La superbia e la violenza dei "competenti"

Non fatevi intimorire. Non cedete alla violenza verbale, alle pressioni ideologiche, a chi vuol far valere il peso di un'autorità che non ha.

Ad esempio, quando il medico, il farmacista o l'infermiere del caso, null'altro che un tecnico insomma, se in discussione vi sono questioni di ordine di politico, fosse anche di politica sanitaria, vi chiede quale sia il vostro titolo di studi, fondamentalmente per insinuare in voi un senso di inferiorità che intende sfruttare come pretesto per delegittimare la vostra posizione, ecco, in tal caso fate in modo di non cedere mai alla prepotenza, neppure di un passo.
Siamo infatti a una svolta epocale, e la partita che si gioca in questo momento è di primissima importanza: se doveste abdicare, perdereste il diritto di essere un soggetto politico di fronte all'idea che il potere appartiene ai tecnici e non al cittadino.
Ricordate che le competenze tecniche non sono un valore politico, come non lo sono il titolo di studio, la professione o il conto in banca. Il valore politico è costituito dal fatto di essere un soggetto portatore di diritto, e lo si è in quanto uomini e cittadini. Una società potrebbe decidere di ignorare scienza e tecnica, e di ordinarsi secondo criteri che medici ed economisti riterrebbero irrazionali, ma nessun tecnico potrebbe sostituirsi alla società in quella scelta, perché essa fonda e stabilisce la gerarchia dei valori e degli interessi che la muovono e la costituiscono; in tale decisione fondativa, infatti, sono determinati anche il ruolo e la funzione che la tecnica assume in quella società, e pertanto non può spettare ai tecnici da cui essa dipendono. La competenza, in questo ordine di problemi, è sempre e necessariamente politica.
Il medico ha autorità nel suo ambito, che è la medicina; in ambito di politica sanitaria ha lo stesso titolo che possiede qualsiasi altro cittadino in quanto soggetto politico. Se la politica lo ritiene opportuno può interpellarlo in merito alle sue competenze, ma non lo deve fare necessariamente. Che la salute sia il bene primario della società, ad esempio, non è una cosa assolutamente scontata; per molto tempo abbiamo creduto lo fosse la salvezza dell'anima e non del corpo. Nulla può togliere il diritto a una società di autodeterminarsi nel modo che ritiene conforme alla propria visione. Di certo nessuno ha conferito alla tecnica e ai suoi rappresentanti una particolare deroga a questo principio.

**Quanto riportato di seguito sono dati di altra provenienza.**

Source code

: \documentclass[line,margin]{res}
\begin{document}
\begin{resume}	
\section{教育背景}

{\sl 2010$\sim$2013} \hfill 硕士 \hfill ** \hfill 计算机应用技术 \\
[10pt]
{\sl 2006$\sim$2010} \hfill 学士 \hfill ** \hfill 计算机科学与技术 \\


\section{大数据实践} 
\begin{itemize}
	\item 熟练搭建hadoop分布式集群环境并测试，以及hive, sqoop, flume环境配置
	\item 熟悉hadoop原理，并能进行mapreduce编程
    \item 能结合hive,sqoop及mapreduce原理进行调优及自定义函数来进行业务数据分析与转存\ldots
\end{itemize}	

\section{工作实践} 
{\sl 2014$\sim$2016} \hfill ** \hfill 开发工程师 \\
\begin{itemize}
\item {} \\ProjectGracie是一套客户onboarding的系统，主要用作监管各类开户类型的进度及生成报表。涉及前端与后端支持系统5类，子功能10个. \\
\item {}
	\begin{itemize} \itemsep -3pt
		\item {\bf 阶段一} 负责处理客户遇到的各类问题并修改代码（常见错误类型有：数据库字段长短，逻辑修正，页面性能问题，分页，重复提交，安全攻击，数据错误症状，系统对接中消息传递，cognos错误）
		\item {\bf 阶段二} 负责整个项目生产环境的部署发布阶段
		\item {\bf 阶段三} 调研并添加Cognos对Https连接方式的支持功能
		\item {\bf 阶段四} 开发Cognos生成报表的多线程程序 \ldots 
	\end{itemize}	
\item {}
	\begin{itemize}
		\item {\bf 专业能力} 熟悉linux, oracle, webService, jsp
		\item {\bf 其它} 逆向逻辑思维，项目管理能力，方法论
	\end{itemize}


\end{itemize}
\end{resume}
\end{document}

Fate attenzione, perché è esattamente questo che il potere oggi cerca di fare: sottrarre quote di diritto in nome di competenze che esso stesso stabilisce come imprescindibili, ma che di fatto non lo sono, se non in modo arbitrario e pretestuoso. L'unico modo che, lungo questa via, il potere ha a disposizione per legittimarsi è instillare il veleno di un'ideologia la quale afferma che la realtà artificiale in cui viviamo sia divenuta talmente complessa che solo chi detiene determinate conoscenze possa effettivamente dominarla e governarla.
Questa idea è falsa alla radice. La presunta complessità del moderno, questa ipertrofia malata della civilizzazione, non corrisponde a una scelta formulata una volta per tutte. Può essere un destino, certo, ma guai a confondere le categorie del mito e della religione con quelle della politica. Finché si rimane in quest'ultimo territorio, essa appare un fatto storico, una contingenza, una possibilità tra le altre, che spetta alla comunità mettere costantemente in discussione e vagliare, e non accettare passivamente come un dato di fatto. Se non è un destino, come nulla può esserlo in politica laddove questa è intesa come l'arte del possibile, allora la forma malata della modernità è sempre revocabile o rettificabile. La società ha conferito un ruolo alla scienza e alla tecnica, e oggi assistiamo al loro dilagare e ai loro abusi; la società può dunque legittimamente ridiscuterlo. Come? iniziando ad esigere che qualcuno ci ponga le domande che è nostro diritto ci siano poste.
Qualcuno ci ha mai chiesto, ad esempio, se sacrificheremmo la garanzia della salute per la felicità, qualsiasi significato una persona intenda con questo termine? Ci hanno mai domandato se rinunceremmo a una fetta di sviluppo tecnologico in cambio di una esistenza che non sia disintegrata, inumana o nevrotica? Qualcuno ci ha mai interpellato in merito al desiderio di un modello economico alternativo a quello attuale, in cui sia centrale l'uomo e i suoi bisogni spirituali, e non la produzione, il guadagno, il consumo?
Se nessuno lo ha mai fatto, è perché qualcuno ha risposto per noi e al nostro posto. E' tempo di riprenderci ciò che è nostro.